M. et Mme [P], bailleurs intimés, demandent que les développements de l'appelante soient purement et simplement écartés dans la mesure où aucune procédure collective n'était ouverte au jour où l'ordonnance entreprise a été rendue, ni ne l'est d'ailleurs à ce jour, visant un certificat négatif en matière de procédure collective du 11 mars 2024.

Ils sollicitent ensuite la confirmation de l'ordonnance critiquée en toutes ses dispositions, faisant valoir que la société Chez Anaïs ne s'est pas acquittée dans le délai d'un mois des causes du commandement du 2 décembre 2022 visant une somme en principal de 12 566,64 euros et qu'au 5 octobre 2023, la dette s'élevait au montant de 16 477,62 euros.

Sur ce,

Il résulte de la combinaison des articles L. 145-41 et L. 622-21 I du code de commerce que l'action introduite par le bailleur, avant le placement sous sauvegarde de justice ou redressement judiciaire du preneur, en vue de faire constater l'acquisition de la clause résolutoire figurant au bail commercial pour défaut de paiement des loyers ou des charges échus antérieurement au jugement d'ouverture de la procédure, ne peut être poursuivie après ce jugement. (3e civ., 13 avril 2022 n° 21-15.336).

Cette règle de l'interdiction des poursuites ne trouve cependant à s'appliquer qu'à compter du prononcé d'un jugement ouvrant une procédure collective.

Or il est constant au cas présent que la société Chez Anaïs ne fait pas l'objet d'une procédure collective, ce qu'elle ne prétend d'ailleurs pas, précisant seulement qu'elle envisage de demander l'ouverture d'une sauvegarde ou d'un redressement judiciaire.

Dans ces conditions, la cour ne pouvant prendre en considération des éléments futurs, par définition hypothétiques, il ne peut être fait droit à la demande de la société Chez Anaïs.

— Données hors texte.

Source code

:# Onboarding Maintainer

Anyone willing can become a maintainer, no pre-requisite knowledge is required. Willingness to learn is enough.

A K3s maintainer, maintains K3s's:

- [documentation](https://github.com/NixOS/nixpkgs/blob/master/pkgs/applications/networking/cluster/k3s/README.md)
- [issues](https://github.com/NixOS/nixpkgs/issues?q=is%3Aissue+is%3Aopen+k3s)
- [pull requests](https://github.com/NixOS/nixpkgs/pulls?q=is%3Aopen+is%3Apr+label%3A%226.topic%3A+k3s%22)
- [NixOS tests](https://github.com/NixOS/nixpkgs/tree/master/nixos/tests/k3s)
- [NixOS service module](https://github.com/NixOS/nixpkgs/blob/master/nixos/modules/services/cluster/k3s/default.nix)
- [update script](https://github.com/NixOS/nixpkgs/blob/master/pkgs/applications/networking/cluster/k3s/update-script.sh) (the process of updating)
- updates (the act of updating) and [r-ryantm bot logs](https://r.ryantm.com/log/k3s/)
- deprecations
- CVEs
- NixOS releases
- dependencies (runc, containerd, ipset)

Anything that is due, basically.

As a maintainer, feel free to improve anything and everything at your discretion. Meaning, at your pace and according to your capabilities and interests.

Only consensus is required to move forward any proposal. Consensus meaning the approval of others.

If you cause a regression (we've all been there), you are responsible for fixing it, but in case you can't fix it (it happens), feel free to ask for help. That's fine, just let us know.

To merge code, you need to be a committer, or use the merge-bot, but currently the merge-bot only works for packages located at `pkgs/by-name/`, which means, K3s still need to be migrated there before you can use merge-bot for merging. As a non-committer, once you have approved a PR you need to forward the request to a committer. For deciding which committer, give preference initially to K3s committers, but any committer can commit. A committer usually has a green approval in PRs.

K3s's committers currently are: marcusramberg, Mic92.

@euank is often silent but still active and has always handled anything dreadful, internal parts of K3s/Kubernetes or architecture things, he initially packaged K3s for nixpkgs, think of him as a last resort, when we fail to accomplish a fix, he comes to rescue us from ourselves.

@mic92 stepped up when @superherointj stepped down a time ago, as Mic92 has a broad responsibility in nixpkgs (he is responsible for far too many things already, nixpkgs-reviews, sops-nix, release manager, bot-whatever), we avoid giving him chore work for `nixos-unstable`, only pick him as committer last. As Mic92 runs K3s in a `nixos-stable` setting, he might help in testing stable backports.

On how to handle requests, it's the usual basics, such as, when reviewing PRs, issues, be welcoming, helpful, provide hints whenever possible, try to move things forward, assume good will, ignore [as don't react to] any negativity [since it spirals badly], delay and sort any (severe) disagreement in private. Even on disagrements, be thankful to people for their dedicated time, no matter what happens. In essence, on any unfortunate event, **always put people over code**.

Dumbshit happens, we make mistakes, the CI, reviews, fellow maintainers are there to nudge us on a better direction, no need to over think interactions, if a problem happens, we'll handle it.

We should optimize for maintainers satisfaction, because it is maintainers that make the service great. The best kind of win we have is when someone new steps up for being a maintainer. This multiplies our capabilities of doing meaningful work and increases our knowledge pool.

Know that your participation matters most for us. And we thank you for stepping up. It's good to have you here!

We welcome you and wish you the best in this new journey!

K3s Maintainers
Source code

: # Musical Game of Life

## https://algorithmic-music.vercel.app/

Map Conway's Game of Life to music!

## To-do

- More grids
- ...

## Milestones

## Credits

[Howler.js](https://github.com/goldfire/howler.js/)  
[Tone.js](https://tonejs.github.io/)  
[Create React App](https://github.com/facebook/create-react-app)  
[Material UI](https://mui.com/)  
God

L'action de M. et Mme [P] étant manifestement recevable, son moyen sera rejeté.

L'ordonnance querellée n'étant pas autrement critiquée par l'appelante, elle sera purement et simplement confirmée.

Sur les demandes accessoires :

L'ordonnance sera également confirmée en ses dispositions relatives aux frais irrépétibles et dépens de première instance.

Partie perdante, la société Chez Anaïs ne saurait prétendre à l'allocation de frais irrépétibles. Elle devra en outre supporter les dépens d'appel qui seront recouvrés avec distraction au bénéfice de l'avocat qui en a fait la demande.

Il serait par ailleurs inéquitable de laisser à M. et Mme [P] la charge des frais irrépétibles exposés en cause d'appel, justifiés au moyen de factures versées aux débats à hauteur de la somme de 3 532,21 euros. L'appelante sera en conséquence condamnée à leur verser cette somme sur le fondement de l'article 700 du code de procédure civile en appel.

PAR CES MOTIFS,

La cour statuant par arrêt contradictoire rendu en dernier ressort,

Rejette le moyen d'irrecevabilité soulevé par la société Chez Anaïs,

Confirme l'ordonnance du 14 novembre 2023 en toutes ses dispositions,

Y ajoutant,

Dit que la société Chez Anaïs supportera les dépens d'appel qui pourront être recouvrés conformément aux dispositions de l'article 699 du code de procédure civile,

Condamne la société Chez Anaïs à verser à M. [J] [P] et Mme [B] [G] épouse [P] la somme de 3 532,21 euros en application des dispositions de l'article 700 du code de procédure civile en appel.